Il est possible de déployer facilement les solutions M2M IP lorsqu’elles ont pour but de fournir uniquement un accès vers Internet. Mais, dans le cadre d’un accès sécurisé au réseau privé de l’Entreprise, l’offre de service va nécessiter la mise en place d’une infrastructure dédiée. Cette infrastructure doit être sécurisée tout en permettant la conservation de fonctionnalités autrefois disponibles en RTC/GSM mais difficiles à offrir sur un réseau privé IP (accès directs des intégrateurs et clients aux équipements connectés).

Le budget nécessaiDe la 2G à la 3G : un pas reste à franchirre peut alors être conséquent et cela sans compter les coûts de formation des utilisateurs et des équipes RUN. Les SIMs M2M 3G doivent remplacer les SIMs utilisant actuellement le GSM Data en priorité (même utilisation du réseau mobile, meilleures performances). Pour autant, les offres GSM Data restent très intéressantes en termes de coûts et l’éligibilité en termes de couverture mobile est plus importante à ce jour. Quant aux performances offertes par cette technologie, elles restent largement satisfaisantes pour répondre à des débits faibles.

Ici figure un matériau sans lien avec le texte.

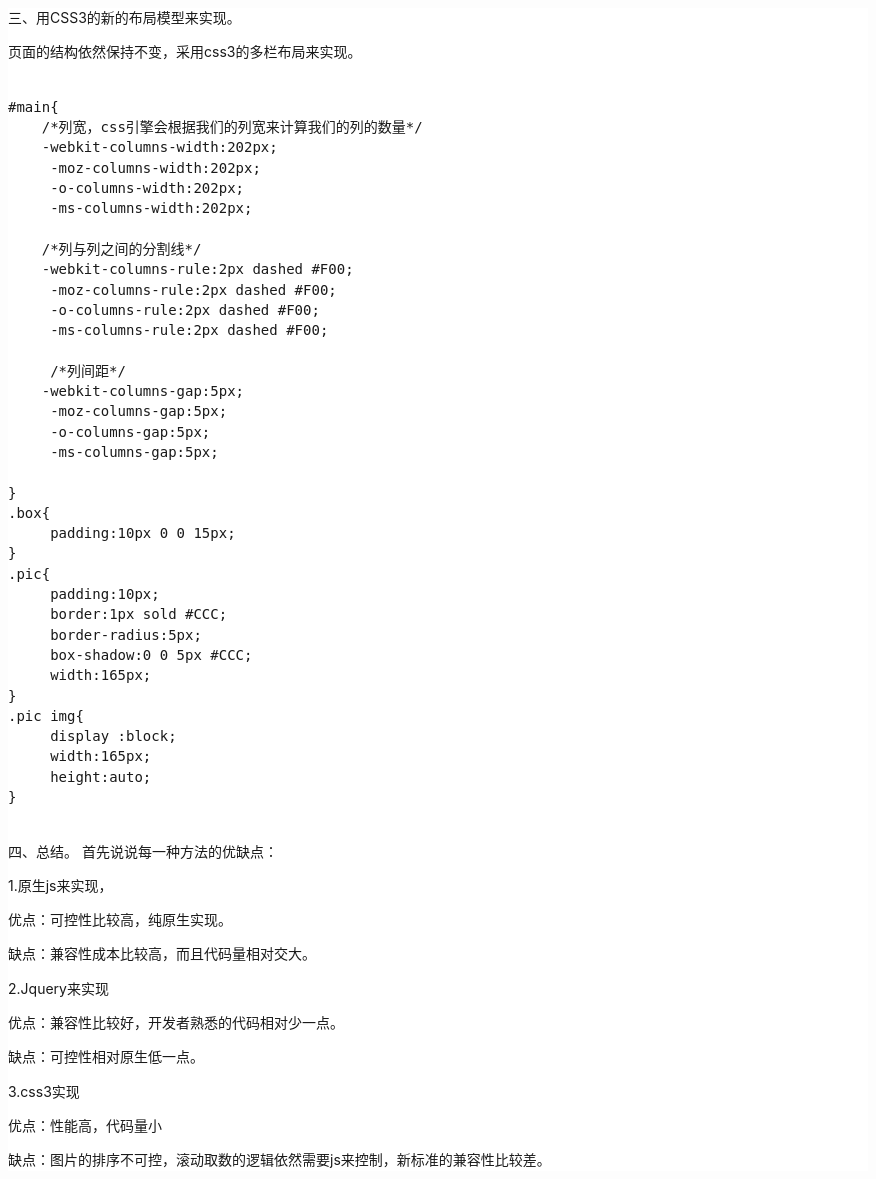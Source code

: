 三、用CSS3的新的布局模型来实现。

页面的结构依然保持不变，采用css3的多栏布局来实现。

<pre class="prettyprint lang-js linenums">

#main{
	/*列宽，css引擎会根据我们的列宽来计算我们的列的数量*/
    -webkit-columns-width:202px;
     -moz-columns-width:202px;
     -o-columns-width:202px;
     -ms-columns-width:202px;

    /*列与列之间的分割线*/
    -webkit-columns-rule:2px dashed #F00;
     -moz-columns-rule:2px dashed #F00;
     -o-columns-rule:2px dashed #F00;
     -ms-columns-rule:2px dashed #F00;

     /*列间距*/
    -webkit-columns-gap:5px;
     -moz-columns-gap:5px;
     -o-columns-gap:5px;
     -ms-columns-gap:5px;
     
}
.box{
     padding:10px 0 0 15px;
}
.pic{
     padding:10px; 
     border:1px sold #CCC;
     border-radius:5px;
     box-shadow:0 0 5px #CCC;
     width:165px;
}
.pic img{
     display :block;
     width:165px;
     height:auto;
}

</pre>


四、总结。
首先说说每一种方法的优缺点：

1.原生js来实现，

优点：可控性比较高，纯原生实现。

缺点：兼容性成本比较高，而且代码量相对交大。


2.Jquery来实现

优点：兼容性比较好，开发者熟悉的代码相对少一点。

缺点：可控性相对原生低一点。


3.css3实现

优点：性能高，代码量小

缺点：图片的排序不可控，滚动取数的逻辑依然需要js来控制，新标准的兼容性比较差。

On serait donc tenté de mettre en doute la viabilité immédiate du M2M IP sur ce segment. Mais, sur des débits plus importants, le M2M IP n’est pas davantage adapté à l’heure actuelle. Les performances restent très dépendantes d’une excellente couverture 3G et, même dans ce cas, les accès M2M n’offrent pas des débits équivalents aux débits maximums qu’il est possible d’atteindre avec des accès ADSL.

On peut également noter que, si le modèle de facturation sous forme de forfaits mobiles peut aider à construire le Business Case de la solution, il faut prendre garde à la volatilité des consommations 3G. On retrouve ici le même problème qu’ont pu poser les Smartphones avant l’avènement des forfaits illimités (un problème toujours d’actualité à l’étranger avec les factures de roaming). Un seul équipement mal configuré ajouté à une absence d’alertes opérateurs et une seule ligne pourra faire exploser la facture du parc. Afin de contenir ces risques, il sera nécessaire de pouvoir s’appuyer sur une connaissance optimale des modèles de consommations (historiques de facturation, maquettes) voire d’associer à la solution des sondes internalisées à même de contrôler le trafic en temps réel.

Un positionnement encore incertain

Compte tenu de ces éléments, le choix du M2M IP comme solution reste dépendant d’un certain nombre de critères qui peuvent limiter son adoption face à d’autres solutions mieux installées : sécurisation, coût, performances, couverture géographique. Le M2M IP ne peut pas encore prétendre l’emporter sur les autres technologies dans tous les scénarios d’utilisation.

Pour dépasser ces obstacles et les hésitations des futurs clients, il sera sans doute nécessaire d’attendre que les coûts continuent à diminuer et que les opérateurs aient renforcé leur niveau d’accompagnement. Les déploiements massifs envisagés dans le marché de l’automobile (pour chaque voiture une SIM M2M) pourraient justement être le moyen permettant d’atteindre ces deux objectifs et de faire passer le M2M dans une autre dimension.